> **EXERCISE OBJECTIVE**:
In the data below, reproduce everything exactly except the images.

*** AVAILABLE RECORDS Section Begins ***

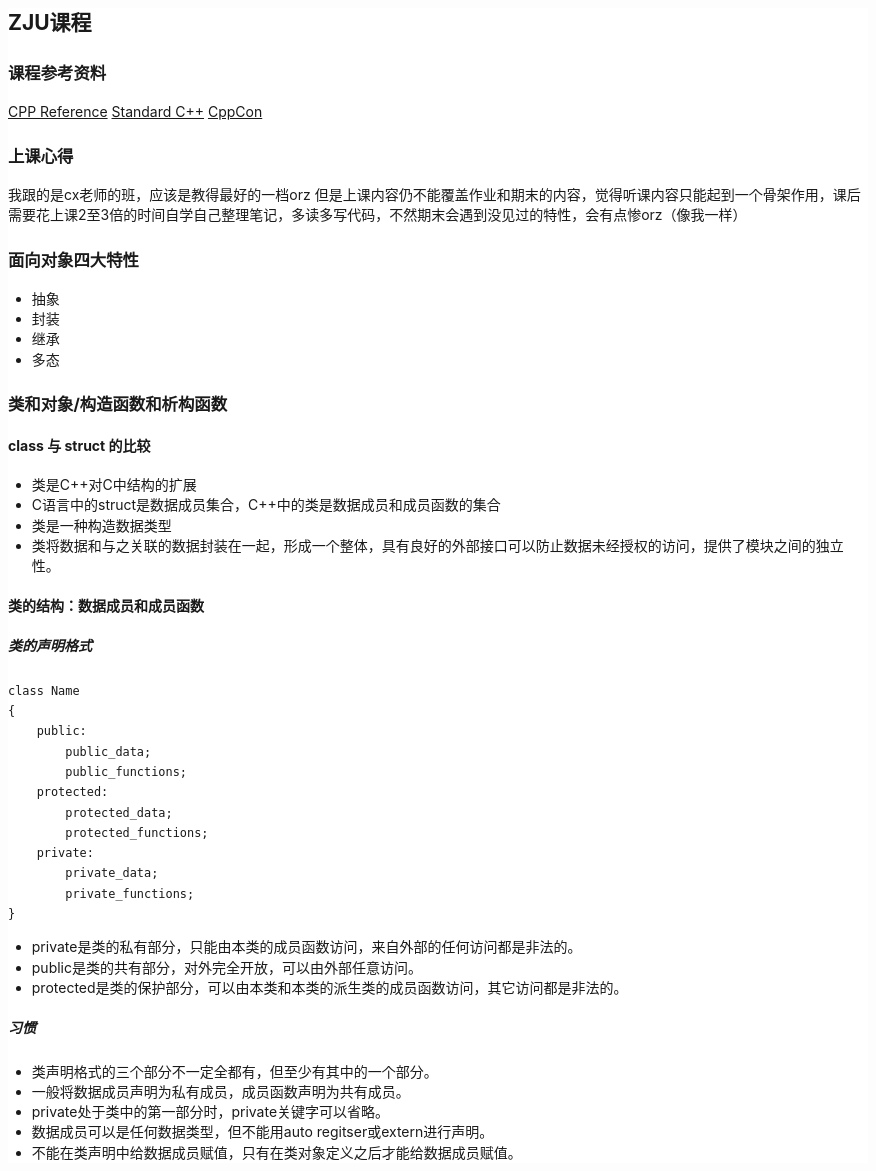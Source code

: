 
## ZJU课程

### 课程参考资料
[CPP Reference](https://en.cppreference.com/w/)
[Standard  C++](https://isocpp.org/)
[CppCon](https://www.youtube.com/user/CppCon)

### 上课心得
我跟的是cx老师的班，应该是教得最好的一档orz 
但是上课内容仍不能覆盖作业和期末的内容，觉得听课内容只能起到一个骨架作用，课后需要花上课2至3倍的时间自学自己整理笔记，多读多写代码，不然期末会遇到没见过的特性，会有点惨orz（像我一样）

###  面向对象四大特性
- 抽象
- 封装
- 继承
- 多态

### 类和对象/构造函数和析构函数
#### class 与 struct 的比较
- 类是C++对C中结构的扩展
- C语言中的struct是数据成员集合，C++中的类是数据成员和成员函数的集合
- 类是一种构造数据类型
- 类将数据和与之关联的数据封装在一起，形成一个整体，具有良好的外部接口可以防止数据未经授权的访问，提供了模块之间的独立性。

#### 类的结构：数据成员和成员函数
##### 类的声明格式
```
class Name
{
	public:
		public_data;
		public_functions;
	protected:
		protected_data;
		protected_functions;
	private:
		private_data;
		private_functions;
}
```

- private是类的私有部分，只能由本类的成员函数访问，来自外部的任何访问都是非法的。
- public是类的共有部分，对外完全开放，可以由外部任意访问。
- protected是类的保护部分，可以由本类和本类的派生类的成员函数访问，其它访问都是非法的。

##### 习惯
- 类声明格式的三个部分不一定全都有，但至少有其中的一个部分。
- 一般将数据成员声明为私有成员，成员函数声明为共有成员。
- private处于类中的第一部分时，private关键字可以省略。
- 数据成员可以是任何数据类型，但不能用auto regitser或extern进行声明。
- 不能在类声明中给数据成员赋值，只有在类对象定义之后才能给数据成员赋值。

*** AVAILABLE RECORDS Section Ends ***

> **SOLUTION FOR THIS TASK**:
Source code

: 
## ZJU课程

### 课程参考资料
[CPP Reference](https://en.cppreference.com/w/)
[Standard  C++](https://isocpp.org/)
[CppCon](https://www.youtube.com/user/CppCon)

### 上课心得
我跟的是cx老师的班，应该是教得最好的一档orz 
但是上课内容仍不能覆盖作业和期末的内容，觉得听课内容只能起到一个骨架作用，课后需要花上课2至3倍的时间自学自己整理笔记，多读多写代码，不然期末会遇到没见过的特性，会有点惨orz（像我一样）

###  面向对象四大特性
- 抽象
- 封装
- 继承
- 多态

### 类和对象/构造函数和析构函数
#### class 与 struct 的比较
- 类是C++对C中结构的扩展
- C语言中的struct是数据成员集合，C++中的类是数据成员和成员函数的集合
- 类是一种构造数据类型
- 类将数据和与之关联的数据封装在一起，形成一个整体，具有良好的外部接口可以防止数据未经授权的访问，提供了模块之间的独立性。

#### 类的结构：数据成员和成员函数
##### 类的声明格式
```
class Name
{
	public:
		public_data;
		public_functions;
	protected:
		protected_data;
		protected_functions;
	private:
		private_data;
		private_functions;
}
```

- private是类的私有部分，只能由本类的成员函数访问，来自外部的任何访问都是非法的。
- public是类的共有部分，对外完全开放，可以由外部任意访问。
- protected是类的保护部分，可以由本类和本类的派生类的成员函数访问，其它访问都是非法的。

##### 习惯
- 类声明格式的三个部分不一定全都有，但至少有其中的一个部分。
- 一般将数据成员声明为私有成员，成员函数声明为共有成员。
- private处于类中的第一部分时，private关键字可以省略。
- 数据成员可以是任何数据类型，但不能用auto regitser或extern进行声明。
- 不能在类声明中给数据成员赋值，只有在类对象定义之后才能给数据成员赋值。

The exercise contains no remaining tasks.